A Retiree’s Morning in Medellin
I wondered what retirement would be like especially after my savings and my home in California got leveled in the 2008 Depression. It didn’t look good. It would have been a serious drop in my standard of living. Health care, car costs, utility bills, rent, were eating up what I got from my teacher pension and small Social Security payments.
I was thinking about this today as I walked my favorite route to Belen Park in Medellin. I had found a way in the neighborhood of Belen Rosales, Bethlehem of the Roses, to pass through six landscaped, flowery pocket parks surrounding my home. Belen Rosales is not considered posh, mainly level four out of six such in Medellin, but it is lovely and extremely walkable. The rents are low , extremely low by US standards. So we, my new family and I, make it easily.
Here I live with my new Colombian wife, Beatriz, and her daughter, our daughter, 10 year old Andrea.
After our usual breakfast, typically a corn arepa flapjack with butter and a slice of local white cheese, cafe con leche and perhaps a local peach or pear, I took off for my walk. It was a little warm today, 78 degrees with a slight breeze. Today was one of the warm spring days as opposed to a cool spring day. Every day in Medellin is one or the other all year long.
On my walk I was greeted by neighbors and tradespeople and shopkeepers with “Buenos Dias, Caballero! “ Smiles and hellos are a habit here. Since my Spanish is a work in progress I smile a lot too!

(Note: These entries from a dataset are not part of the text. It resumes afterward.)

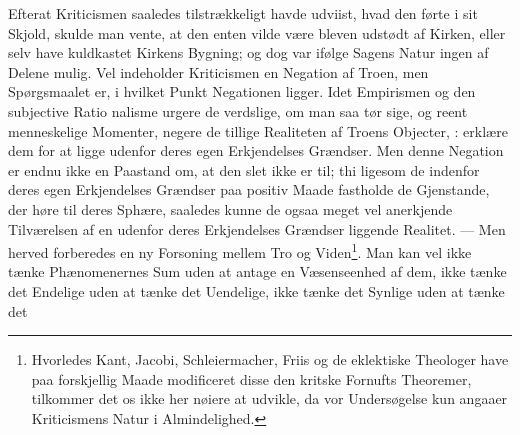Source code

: \documentclass[12pt]{book}
\newcommand{\dsi}{\reflectbox{c}:}
\newcommand{\opage}[1]{\marginnote{\footnotesize\textit{[#1]}}}
\begin{document}
Efterat Kriticismen saaledes tilstrækkeligt havde udviist, hvad den førte i sit
Skjold, skulde man vente, at den enten vilde være bleven udstødt af Kirken,
eller selv have kuldkastet Kirkens Bygning; og dog var ifølge Sagens Natur ingen
af Delene mulig. Vel indeholder Kriticismen en Negation af Troen, men
Spørgsmaalet er, i hvilket Punkt Negationen ligger. Idet Empirismen og den
subjective Ratio\-%
\opage{97}\setcounter{footnote}{0}%
nalisme urgere de verdslige, om man saa tør sige, og reent
menneskelige Momenter, negere de tillige Realiteten af Troens Objecter,
\dsi{} erklære dem for at ligge udenfor deres egen Erkjendelses Grændser. Men
denne Negation er endnu ikke en Paastand om, at den slet ikke er til; thi
ligesom de indenfor deres egen Erkjendelses Grændser paa positiv Maade
fastholde de Gjenstande, der høre til deres Sphære, saaledes kunne de ogsaa
meget vel anerkjende Tilværelsen af en udenfor deres Erkjendelses Grændser
liggende Realitet. --- Men herved forberedes en ny Forsoning mellem Tro og
Viden\footnote{Hvorledes Kant, Jacobi, Schleiermacher, Friis og de eklektiske
Theologer have paa forskjellig Maade modificeret disse den kritske Fornufts
Theoremer, tilkommer det os ikke her nøiere at udvikle, da vor Undersøgelse
kun angaaer Kriticismens Natur i Almindelighed.}. Man kan vel ikke tænke
Phænomenernes Sum uden at antage en Væsenseenhed af dem, ikke tænke det
Endelige uden at tænke det Uendelige, ikke tænke det Synlige uden at tænke det
\end{document}
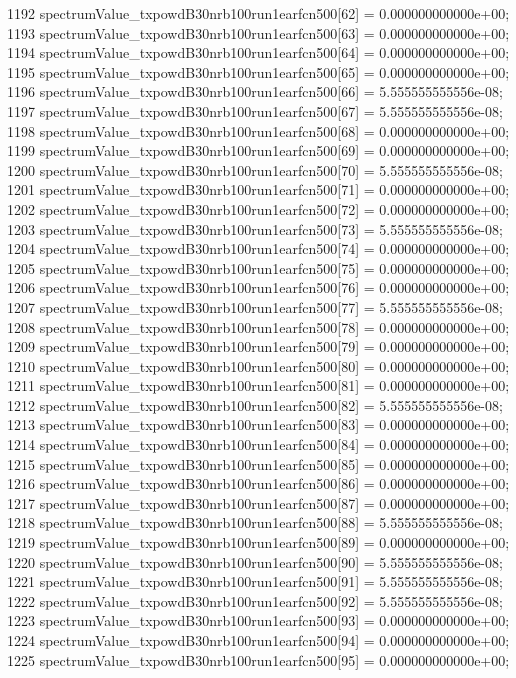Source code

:\begin{DoxyCode}
1192   spectrumValue\_txpowdB30nrb100run1earfcn500[62] = 0.000000000000e+00;
1193   spectrumValue\_txpowdB30nrb100run1earfcn500[63] = 0.000000000000e+00;
1194   spectrumValue\_txpowdB30nrb100run1earfcn500[64] = 0.000000000000e+00;
1195   spectrumValue\_txpowdB30nrb100run1earfcn500[65] = 0.000000000000e+00;
1196   spectrumValue\_txpowdB30nrb100run1earfcn500[66] = 5.555555555556e-08;
1197   spectrumValue\_txpowdB30nrb100run1earfcn500[67] = 5.555555555556e-08;
1198   spectrumValue\_txpowdB30nrb100run1earfcn500[68] = 0.000000000000e+00;
1199   spectrumValue\_txpowdB30nrb100run1earfcn500[69] = 0.000000000000e+00;
1200   spectrumValue\_txpowdB30nrb100run1earfcn500[70] = 5.555555555556e-08;
1201   spectrumValue\_txpowdB30nrb100run1earfcn500[71] = 0.000000000000e+00;
1202   spectrumValue\_txpowdB30nrb100run1earfcn500[72] = 0.000000000000e+00;
1203   spectrumValue\_txpowdB30nrb100run1earfcn500[73] = 5.555555555556e-08;
1204   spectrumValue\_txpowdB30nrb100run1earfcn500[74] = 0.000000000000e+00;
1205   spectrumValue\_txpowdB30nrb100run1earfcn500[75] = 0.000000000000e+00;
1206   spectrumValue\_txpowdB30nrb100run1earfcn500[76] = 0.000000000000e+00;
1207   spectrumValue\_txpowdB30nrb100run1earfcn500[77] = 5.555555555556e-08;
1208   spectrumValue\_txpowdB30nrb100run1earfcn500[78] = 0.000000000000e+00;
1209   spectrumValue\_txpowdB30nrb100run1earfcn500[79] = 0.000000000000e+00;
1210   spectrumValue\_txpowdB30nrb100run1earfcn500[80] = 0.000000000000e+00;
1211   spectrumValue\_txpowdB30nrb100run1earfcn500[81] = 0.000000000000e+00;
1212   spectrumValue\_txpowdB30nrb100run1earfcn500[82] = 5.555555555556e-08;
1213   spectrumValue\_txpowdB30nrb100run1earfcn500[83] = 0.000000000000e+00;
1214   spectrumValue\_txpowdB30nrb100run1earfcn500[84] = 0.000000000000e+00;
1215   spectrumValue\_txpowdB30nrb100run1earfcn500[85] = 0.000000000000e+00;
1216   spectrumValue\_txpowdB30nrb100run1earfcn500[86] = 0.000000000000e+00;
1217   spectrumValue\_txpowdB30nrb100run1earfcn500[87] = 0.000000000000e+00;
1218   spectrumValue\_txpowdB30nrb100run1earfcn500[88] = 5.555555555556e-08;
1219   spectrumValue\_txpowdB30nrb100run1earfcn500[89] = 0.000000000000e+00;
1220   spectrumValue\_txpowdB30nrb100run1earfcn500[90] = 5.555555555556e-08;
1221   spectrumValue\_txpowdB30nrb100run1earfcn500[91] = 5.555555555556e-08;
1222   spectrumValue\_txpowdB30nrb100run1earfcn500[92] = 5.555555555556e-08;
1223   spectrumValue\_txpowdB30nrb100run1earfcn500[93] = 0.000000000000e+00;
1224   spectrumValue\_txpowdB30nrb100run1earfcn500[94] = 0.000000000000e+00;
1225   spectrumValue\_txpowdB30nrb100run1earfcn500[95] = 0.000000000000e+00;

\end{DoxyCode}
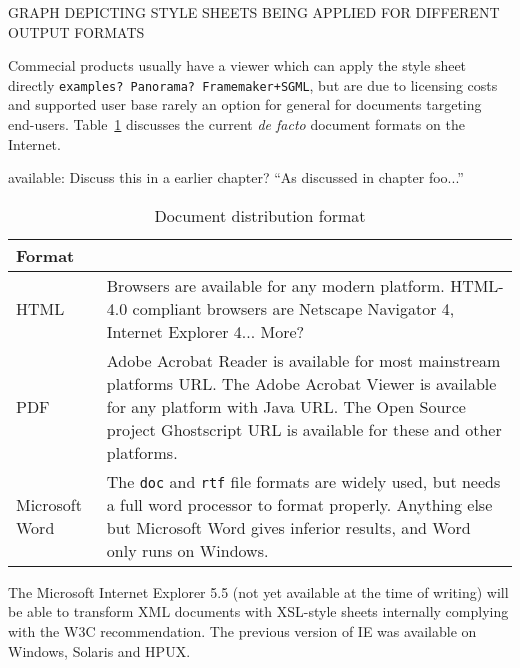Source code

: \textsf{GRAPH DEPICTING STYLE SHEETS BEING APPLIED FOR DIFFERENT
  OUTPUT FORMATS}





Commecial products usually have a viewer which can apply the style
sheet directly \texttt{examples? Panorama? Framemaker+SGML}, but are
due to licensing costs and supported user base rarely an option for
general for documents targeting end-users.
Table~\ref{tab:distribution-formats} discusses the current \textit{de
  facto} document formats on the Internet.  


available: \textsf{Discuss this in a earlier chapter?  ``As discussed
  in chapter foo...''}

\begin{table}[htbp]
  \begin{center}
    \begin{tabular}{|l|p{10cm}|}
      \hline\hline
      Format & \\
      \hline

      HTML & Browsers are available for any modern platform.  HTML-4.0
      compliant browsers are Netscape Navigator 4, Internet Explorer
      4... \textsf{More?} \\ 
      
      PDF & Adobe Acrobat Reader is available for most
      mainstream platforms \textsf{URL}.  The Adobe Acrobat Viewer is
      available for any platform with Java \textsf{URL}.  The Open
      Source project Ghostscript \textsf{URL} is available for these
      and other platforms. \\
  
      
      Microsoft Word & The \texttt{doc} and \texttt{rtf} file formats
      are widely used, but needs a full word processor to format
      properly.  Anything else but Microsoft Word gives inferior
      results, and Word only runs on Windows.
      \\

      \hline
    \end{tabular}
    \caption{Document distribution format}
    \label{tab:distribution-formats}
  \end{center}
\end{table}


The Microsoft Internet Explorer 5.5 (not yet available at the time of
writing) will be able to transform XML documents with XSL-style sheets
internally complying with the W3C recommendation.  The previous
version of IE was available on Windows, Solaris and HPUX.

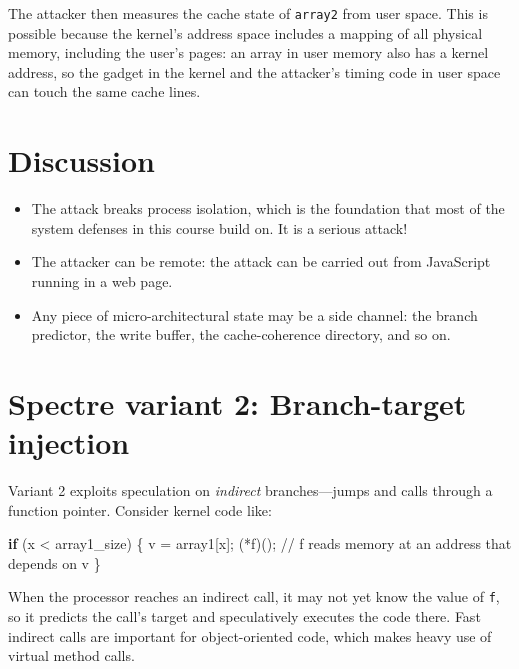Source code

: \documentclass[
  letterpaper,
]{scrbook}
\newenvironment{Shaded}{\begin{snugshade}}{\end{snugshade}}
\newcommand{\CommentTok}[1]{\textcolor[rgb]{0.37,0.37,0.37}{#1}}
\newcommand{\ControlFlowTok}[1]{\textcolor[rgb]{0.00,0.23,0.31}{\textbf{#1}}}
\newcommand{\NormalTok}[1]{\textcolor[rgb]{0.00,0.23,0.31}{#1}}
\newcommand{\OperatorTok}[1]{\textcolor[rgb]{0.37,0.37,0.37}{#1}}
\theoremstyle{definition}
\theoremstyle{plain}
\theoremstyle{plain}
\theoremstyle{remark}
\begin{document}
The attacker then measures the cache state of \texttt{array2} from user
space. This is possible because the kernel's address space includes a
mapping of all physical memory, including the user's pages: an array in
user memory also has a kernel address, so the gadget in the kernel and
the attacker's timing code in user space can touch the same cache lines.

\section{Discussion}\label{discussion}

\begin{itemize}
\item
  The attack breaks process isolation, which is the foundation that most
  of the system defenses in this course build on. It is a serious
  attack!
\item
  The attacker can be remote: the attack can be carried out from
  JavaScript running in a web page.
\item
  Any piece of micro-architectural state may be a side channel: the
  branch predictor, the write buffer, the cache-coherence directory, and
  so on.
\end{itemize}

\section{Spectre variant 2: Branch-target
injection}\label{spectre-variant-2-branch-target-injection}

Variant 2 exploits speculation on \emph{indirect} branches---jumps and
calls through a function pointer. Consider kernel code like:

\begin{Shaded}
\begin{Highlighting}[]
\ControlFlowTok{if} \OperatorTok{(}\NormalTok{x }\OperatorTok{\textless{}}\NormalTok{ array1\_size}\OperatorTok{)} \OperatorTok{\{}
\NormalTok{    v }\OperatorTok{=}\NormalTok{ array1}\OperatorTok{[}\NormalTok{x}\OperatorTok{];}
    \OperatorTok{(*}\NormalTok{f}\OperatorTok{)();}   \CommentTok{// f reads memory at an address that depends on v}
\OperatorTok{\}}
\end{Highlighting}
\end{Shaded}

When the processor reaches an indirect call, it may not yet know the
value of \texttt{f}, so it predicts the call's target and speculatively
executes the code there. Fast indirect calls are important for
object-oriented code, which makes heavy use of virtual method calls.
\end{document}
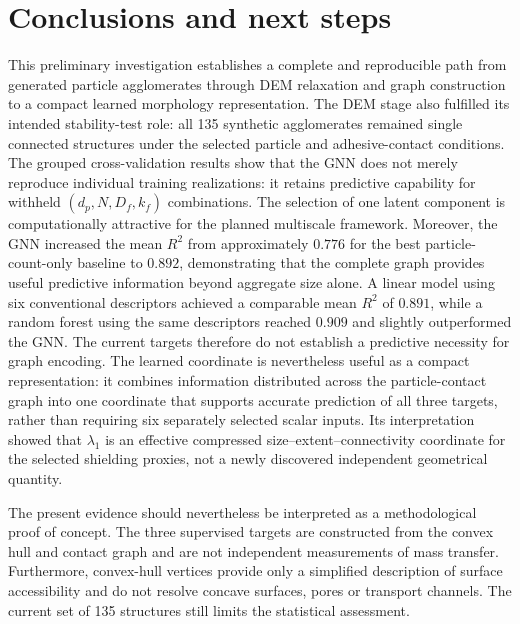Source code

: \documentclass[12pt,a4paper]{article}
\begin{document}
\section{Conclusions and next steps}
\label{sec:conclusions}

This preliminary investigation establishes a complete and reproducible path
from generated particle agglomerates through DEM relaxation and graph
construction to a compact learned morphology representation. The DEM stage
also fulfilled its intended stability-test role: all 135 synthetic
agglomerates remained single connected structures under the selected particle
and adhesive-contact conditions. The grouped
cross-validation results show that the GNN does not merely reproduce individual
training realizations: it retains predictive capability for withheld
$(d_p,N,D_f,k_f)$ combinations. The selection of one latent component is
computationally attractive for the planned multiscale framework. Moreover, the
GNN increased the mean $R^2$ from approximately $0.776$ for the
best particle-count-only baseline to $0.892$, demonstrating that the complete
graph provides useful predictive information beyond aggregate size alone. A
linear model using six conventional descriptors achieved a comparable mean
$R^2$ of $0.891$, while a random forest using the same descriptors reached
$0.909$ and slightly outperformed the GNN. The current targets therefore do not
establish a predictive necessity for graph encoding. The learned coordinate is
nevertheless useful as a compact representation: it combines information
distributed across the particle-contact graph into one coordinate that supports
accurate prediction of all three targets, rather than requiring six separately
selected scalar inputs. Its interpretation showed that $\lambda_1$ is an
effective compressed size--extent--connectivity coordinate for the selected
shielding proxies, not a newly discovered independent geometrical quantity.

The present evidence should nevertheless be interpreted as a methodological
proof of concept. The three supervised targets are constructed from the convex
hull and contact graph and are not independent measurements of mass transfer.
Furthermore, convex-hull vertices provide only a simplified description of
surface accessibility and do not resolve concave surfaces, pores or transport
channels. The current set of 135 structures still limits the statistical
assessment.
\end{document}
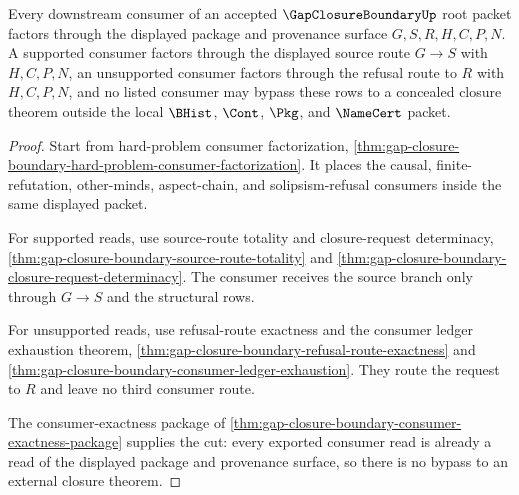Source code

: \begin{theorem}
\label{thm:gap-closure-boundary-root-package-consumer-cut}
Every downstream consumer of an accepted $\GapClosureBoundaryUp$ root packet factors through the displayed package and provenance surface $G,S,R,H,C,P,N$. A supported consumer factors through the displayed source route $G \longrightarrow S$ with $H,C,P,N$, an unsupported consumer factors through the refusal route to $R$ with $H,C,P,N$, and no listed consumer may bypass these rows to a concealed closure theorem outside the local $\BHist$, $\Cont$, $\Pkg$, and $\NameCert$ packet.
\end{theorem}
\begin{proof}
Start from hard-problem consumer factorization, \autoref{thm:gap-closure-boundary-hard-problem-consumer-factorization}. It places the causal, finite-refutation, other-minds, aspect-chain, and solipsism-refusal consumers inside the same displayed packet.

For supported reads, use source-route totality and closure-request determinacy, \autoref{thm:gap-closure-boundary-source-route-totality} and \autoref{thm:gap-closure-boundary-closure-request-determinacy}. The consumer receives the source branch only through $G \longrightarrow S$ and the structural rows.

For unsupported reads, use refusal-route exactness and the consumer ledger exhaustion theorem, \autoref{thm:gap-closure-boundary-refusal-route-exactness} and \autoref{thm:gap-closure-boundary-consumer-ledger-exhaustion}. They route the request to $R$ and leave no third consumer route.

The consumer-exactness package of \autoref{thm:gap-closure-boundary-consumer-exactness-package} supplies the cut: every exported consumer read is already a read of the displayed package and provenance surface, so there is no bypass to an external closure theorem.
\end{proof}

Midway I found a little bodega selling Aguardiente to the locals… a morning anisette like in France. I had A Coca-Cola Zero and continued on to the park.
I was watching the older gentlemen playing dominos and some strange form of Gin Rummy, when I noticed a group of shoeshine stands. I indulged myself for a hand shoeshine for COP$2000, that’s eighty-seven cents, tipping an extra thousand. The older gentleman was smiling a great smile of “Gracias, Senor! Hasta Luego!” See you next time, and Thanks!
Well the walk back along coffee shop and restaurant-lined Av. Bolivariana,was fun with spiffy shoes. The subtropical trees especially the gigantic Chucha, create a green tunnel on the Avenue's way to the local Catholic University, UPB, where I get free Spanish lessons.
This afternoon Beatriz and I are planning on going to an artesanal fair, part of the Annual Feria de los Flores, at the los Molinas Mall near to Parque Belen. Tonight a concert of Las Trovas, itinerant troubadours on guitars as we saw in Spain. It’s a contest, a gentle Battle of the Bands in many ways.
Maybe it was a good thing to have gone bust in the States. Life is good!